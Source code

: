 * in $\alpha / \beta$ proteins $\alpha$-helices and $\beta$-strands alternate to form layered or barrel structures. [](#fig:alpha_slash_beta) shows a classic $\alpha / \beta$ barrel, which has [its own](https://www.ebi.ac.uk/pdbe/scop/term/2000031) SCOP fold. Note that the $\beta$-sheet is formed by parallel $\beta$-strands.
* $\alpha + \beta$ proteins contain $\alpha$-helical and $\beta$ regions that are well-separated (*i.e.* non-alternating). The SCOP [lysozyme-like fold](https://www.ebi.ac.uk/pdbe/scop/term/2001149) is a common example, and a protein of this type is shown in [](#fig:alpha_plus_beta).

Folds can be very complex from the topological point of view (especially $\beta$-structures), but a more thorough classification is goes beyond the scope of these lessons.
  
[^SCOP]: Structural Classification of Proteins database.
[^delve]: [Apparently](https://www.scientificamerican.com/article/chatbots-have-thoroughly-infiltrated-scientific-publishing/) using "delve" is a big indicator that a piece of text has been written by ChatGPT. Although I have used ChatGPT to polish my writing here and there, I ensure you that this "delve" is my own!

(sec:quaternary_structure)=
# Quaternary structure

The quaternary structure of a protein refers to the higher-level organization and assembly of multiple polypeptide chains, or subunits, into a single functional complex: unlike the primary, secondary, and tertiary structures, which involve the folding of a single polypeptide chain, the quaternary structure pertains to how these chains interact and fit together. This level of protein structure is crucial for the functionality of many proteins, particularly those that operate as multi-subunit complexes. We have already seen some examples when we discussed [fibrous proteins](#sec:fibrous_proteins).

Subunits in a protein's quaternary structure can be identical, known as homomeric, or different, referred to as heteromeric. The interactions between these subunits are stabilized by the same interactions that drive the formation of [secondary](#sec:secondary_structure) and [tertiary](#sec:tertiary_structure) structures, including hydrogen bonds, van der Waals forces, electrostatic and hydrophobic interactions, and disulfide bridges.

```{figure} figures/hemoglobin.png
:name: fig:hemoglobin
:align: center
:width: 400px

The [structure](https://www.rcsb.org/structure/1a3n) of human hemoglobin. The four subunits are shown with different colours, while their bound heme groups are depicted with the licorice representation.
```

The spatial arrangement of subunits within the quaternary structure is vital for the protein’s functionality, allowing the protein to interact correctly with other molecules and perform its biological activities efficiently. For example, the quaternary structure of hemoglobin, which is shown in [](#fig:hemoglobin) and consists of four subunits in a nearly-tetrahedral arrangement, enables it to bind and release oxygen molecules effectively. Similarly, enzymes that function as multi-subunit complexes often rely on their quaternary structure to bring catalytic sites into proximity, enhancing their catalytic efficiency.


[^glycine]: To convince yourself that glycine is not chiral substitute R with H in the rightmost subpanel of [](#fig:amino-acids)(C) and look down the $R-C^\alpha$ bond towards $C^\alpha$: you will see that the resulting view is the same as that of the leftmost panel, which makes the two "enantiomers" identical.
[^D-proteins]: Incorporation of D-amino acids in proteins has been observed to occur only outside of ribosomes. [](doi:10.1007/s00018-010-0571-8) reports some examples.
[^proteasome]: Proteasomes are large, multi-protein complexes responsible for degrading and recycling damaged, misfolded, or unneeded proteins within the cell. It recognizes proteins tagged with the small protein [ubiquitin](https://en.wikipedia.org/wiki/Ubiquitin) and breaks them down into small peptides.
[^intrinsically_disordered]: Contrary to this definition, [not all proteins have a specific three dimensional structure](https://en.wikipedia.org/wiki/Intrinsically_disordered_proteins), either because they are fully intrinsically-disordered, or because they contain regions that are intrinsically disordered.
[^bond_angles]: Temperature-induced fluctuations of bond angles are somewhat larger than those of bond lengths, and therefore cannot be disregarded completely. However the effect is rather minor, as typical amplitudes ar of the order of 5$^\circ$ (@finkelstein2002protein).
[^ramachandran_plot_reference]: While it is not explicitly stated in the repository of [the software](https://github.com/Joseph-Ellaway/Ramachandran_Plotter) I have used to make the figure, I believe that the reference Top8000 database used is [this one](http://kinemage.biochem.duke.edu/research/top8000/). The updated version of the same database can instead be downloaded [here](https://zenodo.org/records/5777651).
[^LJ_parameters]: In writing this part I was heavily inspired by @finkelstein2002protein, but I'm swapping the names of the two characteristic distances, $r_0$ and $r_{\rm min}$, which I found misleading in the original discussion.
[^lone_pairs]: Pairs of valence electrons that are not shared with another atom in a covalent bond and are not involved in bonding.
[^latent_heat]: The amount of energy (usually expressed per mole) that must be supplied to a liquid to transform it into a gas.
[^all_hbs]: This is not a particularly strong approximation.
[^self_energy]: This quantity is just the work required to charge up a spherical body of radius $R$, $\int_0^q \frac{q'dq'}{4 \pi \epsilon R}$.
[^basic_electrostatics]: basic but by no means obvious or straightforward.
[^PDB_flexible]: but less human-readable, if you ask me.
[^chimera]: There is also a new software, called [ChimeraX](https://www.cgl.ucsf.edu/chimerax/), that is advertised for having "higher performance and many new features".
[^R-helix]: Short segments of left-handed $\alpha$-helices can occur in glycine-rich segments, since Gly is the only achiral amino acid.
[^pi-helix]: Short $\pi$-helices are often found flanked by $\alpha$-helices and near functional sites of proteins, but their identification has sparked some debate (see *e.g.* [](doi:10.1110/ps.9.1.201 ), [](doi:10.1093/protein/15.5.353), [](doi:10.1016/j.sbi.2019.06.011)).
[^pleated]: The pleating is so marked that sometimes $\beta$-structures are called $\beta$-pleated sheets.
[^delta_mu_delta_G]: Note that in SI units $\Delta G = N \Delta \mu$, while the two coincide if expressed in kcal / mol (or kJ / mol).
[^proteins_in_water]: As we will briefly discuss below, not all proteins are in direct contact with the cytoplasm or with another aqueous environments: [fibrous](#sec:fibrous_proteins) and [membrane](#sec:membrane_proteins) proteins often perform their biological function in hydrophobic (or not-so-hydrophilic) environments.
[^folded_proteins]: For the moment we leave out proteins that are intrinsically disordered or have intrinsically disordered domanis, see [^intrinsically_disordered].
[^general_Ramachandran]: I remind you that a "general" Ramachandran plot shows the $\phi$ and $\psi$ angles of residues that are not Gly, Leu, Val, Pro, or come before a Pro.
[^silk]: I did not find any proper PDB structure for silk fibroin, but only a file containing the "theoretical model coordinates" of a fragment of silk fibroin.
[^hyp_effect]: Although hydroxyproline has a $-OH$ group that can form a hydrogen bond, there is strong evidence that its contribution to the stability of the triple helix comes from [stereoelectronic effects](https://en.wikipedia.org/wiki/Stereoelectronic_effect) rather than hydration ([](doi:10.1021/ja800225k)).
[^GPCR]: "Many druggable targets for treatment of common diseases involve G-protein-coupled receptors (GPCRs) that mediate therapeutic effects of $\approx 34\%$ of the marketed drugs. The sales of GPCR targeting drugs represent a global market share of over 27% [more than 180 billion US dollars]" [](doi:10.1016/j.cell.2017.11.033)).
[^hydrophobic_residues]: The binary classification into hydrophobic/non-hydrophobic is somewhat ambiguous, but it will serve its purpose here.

........

• **Task to carry out**: Would you return the whole listing exactly as written?

• **Solution**:
Source code

: * in $\alpha / \beta$ proteins $\alpha$-helices and $\beta$-strands alternate to form layered or barrel structures. [](#fig:alpha_slash_beta) shows a classic $\alpha / \beta$ barrel, which has [its own](https://www.ebi.ac.uk/pdbe/scop/term/2000031) SCOP fold. Note that the $\beta$-sheet is formed by parallel $\beta$-strands.
* $\alpha + \beta$ proteins contain $\alpha$-helical and $\beta$ regions that are well-separated (*i.e.* non-alternating). The SCOP [lysozyme-like fold](https://www.ebi.ac.uk/pdbe/scop/term/2001149) is a common example, and a protein of this type is shown in [](#fig:alpha_plus_beta).

Folds can be very complex from the topological point of view (especially $\beta$-structures), but a more thorough classification is goes beyond the scope of these lessons.
  
[^SCOP]: Structural Classification of Proteins database.
[^delve]: [Apparently](https://www.scientificamerican.com/article/chatbots-have-thoroughly-infiltrated-scientific-publishing/) using "delve" is a big indicator that a piece of text has been written by ChatGPT. Although I have used ChatGPT to polish my writing here and there, I ensure you that this "delve" is my own!

(sec:quaternary_structure)=
# Quaternary structure

The quaternary structure of a protein refers to the higher-level organization and assembly of multiple polypeptide chains, or subunits, into a single functional complex: unlike the primary, secondary, and tertiary structures, which involve the folding of a single polypeptide chain, the quaternary structure pertains to how these chains interact and fit together. This level of protein structure is crucial for the functionality of many proteins, particularly those that operate as multi-subunit complexes. We have already seen some examples when we discussed [fibrous proteins](#sec:fibrous_proteins).

Subunits in a protein's quaternary structure can be identical, known as homomeric, or different, referred to as heteromeric. The interactions between these subunits are stabilized by the same interactions that drive the formation of [secondary](#sec:secondary_structure) and [tertiary](#sec:tertiary_structure) structures, including hydrogen bonds, van der Waals forces, electrostatic and hydrophobic interactions, and disulfide bridges.

```{figure} figures/hemoglobin.png
:name: fig:hemoglobin
:align: center
:width: 400px

The [structure](https://www.rcsb.org/structure/1a3n) of human hemoglobin. The four subunits are shown with different colours, while their bound heme groups are depicted with the licorice representation.
```

The spatial arrangement of subunits within the quaternary structure is vital for the protein’s functionality, allowing the protein to interact correctly with other molecules and perform its biological activities efficiently. For example, the quaternary structure of hemoglobin, which is shown in [](#fig:hemoglobin) and consists of four subunits in a nearly-tetrahedral arrangement, enables it to bind and release oxygen molecules effectively. Similarly, enzymes that function as multi-subunit complexes often rely on their quaternary structure to bring catalytic sites into proximity, enhancing their catalytic efficiency.


[^glycine]: To convince yourself that glycine is not chiral substitute R with H in the rightmost subpanel of [](#fig:amino-acids)(C) and look down the $R-C^\alpha$ bond towards $C^\alpha$: you will see that the resulting view is the same as that of the leftmost panel, which makes the two "enantiomers" identical.
[^D-proteins]: Incorporation of D-amino acids in proteins has been observed to occur only outside of ribosomes. [](doi:10.1007/s00018-010-0571-8) reports some examples.
[^proteasome]: Proteasomes are large, multi-protein complexes responsible for degrading and recycling damaged, misfolded, or unneeded proteins within the cell. It recognizes proteins tagged with the small protein [ubiquitin](https://en.wikipedia.org/wiki/Ubiquitin) and breaks them down into small peptides.
[^intrinsically_disordered]: Contrary to this definition, [not all proteins have a specific three dimensional structure](https://en.wikipedia.org/wiki/Intrinsically_disordered_proteins), either because they are fully intrinsically-disordered, or because they contain regions that are intrinsically disordered.
[^bond_angles]: Temperature-induced fluctuations of bond angles are somewhat larger than those of bond lengths, and therefore cannot be disregarded completely. However the effect is rather minor, as typical amplitudes ar of the order of 5$^\circ$ (@finkelstein2002protein).
[^ramachandran_plot_reference]: While it is not explicitly stated in the repository of [the software](https://github.com/Joseph-Ellaway/Ramachandran_Plotter) I have used to make the figure, I believe that the reference Top8000 database used is [this one](http://kinemage.biochem.duke.edu/research/top8000/). The updated version of the same database can instead be downloaded [here](https://zenodo.org/records/5777651).
[^LJ_parameters]: In writing this part I was heavily inspired by @finkelstein2002protein, but I'm swapping the names of the two characteristic distances, $r_0$ and $r_{\rm min}$, which I found misleading in the original discussion.
[^lone_pairs]: Pairs of valence electrons that are not shared with another atom in a covalent bond and are not involved in bonding.
[^latent_heat]: The amount of energy (usually expressed per mole) that must be supplied to a liquid to transform it into a gas.
[^all_hbs]: This is not a particularly strong approximation.
[^self_energy]: This quantity is just the work required to charge up a spherical body of radius $R$, $\int_0^q \frac{q'dq'}{4 \pi \epsilon R}$.
[^basic_electrostatics]: basic but by no means obvious or straightforward.
[^PDB_flexible]: but less human-readable, if you ask me.
[^chimera]: There is also a new software, called [ChimeraX](https://www.cgl.ucsf.edu/chimerax/), that is advertised for having "higher performance and many new features".
[^R-helix]: Short segments of left-handed $\alpha$-helices can occur in glycine-rich segments, since Gly is the only achiral amino acid.
[^pi-helix]: Short $\pi$-helices are often found flanked by $\alpha$-helices and near functional sites of proteins, but their identification has sparked some debate (see *e.g.* [](doi:10.1110/ps.9.1.201 ), [](doi:10.1093/protein/15.5.353), [](doi:10.1016/j.sbi.2019.06.011)).
[^pleated]: The pleating is so marked that sometimes $\beta$-structures are called $\beta$-pleated sheets.
[^delta_mu_delta_G]: Note that in SI units $\Delta G = N \Delta \mu$, while the two coincide if expressed in kcal / mol (or kJ / mol).
[^proteins_in_water]: As we will briefly discuss below, not all proteins are in direct contact with the cytoplasm or with another aqueous environments: [fibrous](#sec:fibrous_proteins) and [membrane](#sec:membrane_proteins) proteins often perform their biological function in hydrophobic (or not-so-hydrophilic) environments.
[^folded_proteins]: For the moment we leave out proteins that are intrinsically disordered or have intrinsically disordered domanis, see [^intrinsically_disordered].
[^general_Ramachandran]: I remind you that a "general" Ramachandran plot shows the $\phi$ and $\psi$ angles of residues that are not Gly, Leu, Val, Pro, or come before a Pro.
[^silk]: I did not find any proper PDB structure for silk fibroin, but only a file containing the "theoretical model coordinates" of a fragment of silk fibroin.
[^hyp_effect]: Although hydroxyproline has a $-OH$ group that can form a hydrogen bond, there is strong evidence that its contribution to the stability of the triple helix comes from [stereoelectronic effects](https://en.wikipedia.org/wiki/Stereoelectronic_effect) rather than hydration ([](doi:10.1021/ja800225k)).
[^GPCR]: "Many druggable targets for treatment of common diseases involve G-protein-coupled receptors (GPCRs) that mediate therapeutic effects of $\approx 34\%$ of the marketed drugs. The sales of GPCR targeting drugs represent a global market share of over 27% [more than 180 billion US dollars]" [](doi:10.1016/j.cell.2017.11.033)).
[^hydrophobic_residues]: The binary classification into hydrophobic/non-hydrophobic is somewhat ambiguous, but it will serve its purpose here.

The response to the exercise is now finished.